··· Provided records

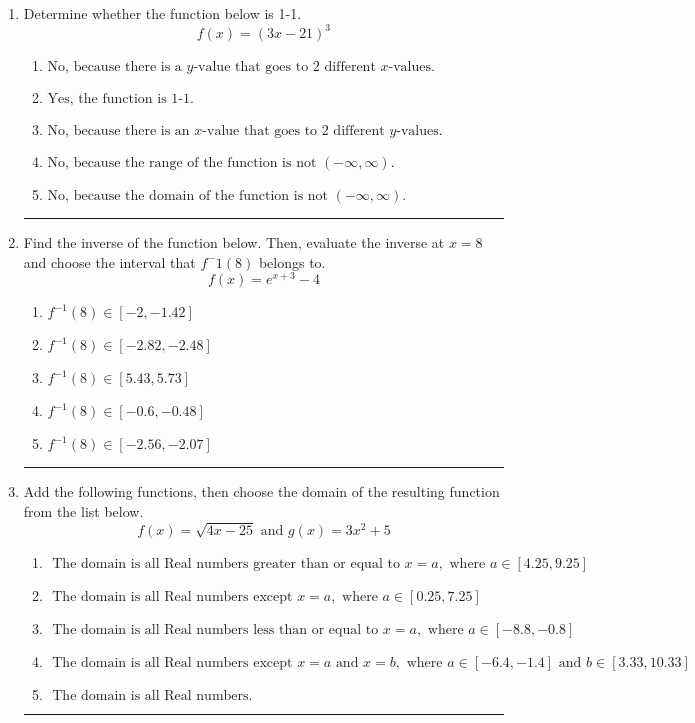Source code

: \documentclass[14pt]{extbook}
\newcommand{\litem}[1]{\item#1\hspace*{-1cm}\rule{\textwidth}{0.4pt}}
\begin{document}
\begin{enumerate}
\litem{
Determine whether the function below is 1-1.\[ f(x) = (3 x - 21)^3 \]\begin{enumerate}[label=\Alph*.]
\item \( \text{No, because there is a $y$-value that goes to 2 different $x$-values.} \)
\item \( \text{Yes, the function is 1-1.} \)
\item \( \text{No, because there is an $x$-value that goes to 2 different $y$-values.} \)
\item \( \text{No, because the range of the function is not $(-\infty, \infty)$.} \)
\item \( \text{No, because the domain of the function is not $(-\infty, \infty)$.} \)

\end{enumerate} }
\litem{
Find the inverse of the function below. Then, evaluate the inverse at $x = 8$ and choose the interval that $f^-1(8)$ belongs to.\[ f(x) = e^{x+3}-4 \]\begin{enumerate}[label=\Alph*.]
\item \( f^{-1}(8) \in [-2, -1.42] \)
\item \( f^{-1}(8) \in [-2.82, -2.48] \)
\item \( f^{-1}(8) \in [5.43, 5.73] \)
\item \( f^{-1}(8) \in [-0.6, -0.48] \)
\item \( f^{-1}(8) \in [-2.56, -2.07] \)

\end{enumerate} }
\litem{
Add the following functions, then choose the domain of the resulting function from the list below.\[ f(x) = \sqrt{4x-25}  \text{ and } g(x) = 3x^{2} + 5 \]\begin{enumerate}[label=\Alph*.]
\item \( \text{ The domain is all Real numbers greater than or equal to } x = a, \text{ where } a \in [4.25, 9.25] \)
\item \( \text{ The domain is all Real numbers except } x = a, \text{ where } a \in [0.25, 7.25] \)
\item \( \text{ The domain is all Real numbers less than or equal to } x = a, \text{ where } a \in [-8.8, -0.8] \)
\item \( \text{ The domain is all Real numbers except } x = a \text{ and } x = b, \text{ where } a \in [-6.4, -1.4] \text{ and } b \in [3.33, 10.33] \)
\item \( \text{ The domain is all Real numbers. } \)


\end{enumerate}}
\end{enumerate}
\end{document}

······

Find the line that contains "Add the following". Copy it and every line after it to the end of the records, exactly, and nothing more.

Add the following functions, then choose the domain of the resulting function from the list below.\[ f(x) = \sqrt{4x-25}  \text{ and } g(x) = 3x^{2} + 5 \]\begin{enumerate}[label=\Alph*.]
\item \( \text{ The domain is all Real numbers greater than or equal to } x = a, \text{ where } a \in [4.25, 9.25] \)
\item \( \text{ The domain is all Real numbers except } x = a, \text{ where } a \in [0.25, 7.25] \)
\item \( \text{ The domain is all Real numbers less than or equal to } x = a, \text{ where } a \in [-8.8, -0.8] \)
\item \( \text{ The domain is all Real numbers except } x = a \text{ and } x = b, \text{ where } a \in [-6.4, -1.4] \text{ and } b \in [3.33, 10.33] \)
\item \( \text{ The domain is all Real numbers. } \)


\end{enumerate}}
\end{enumerate}
\end{document}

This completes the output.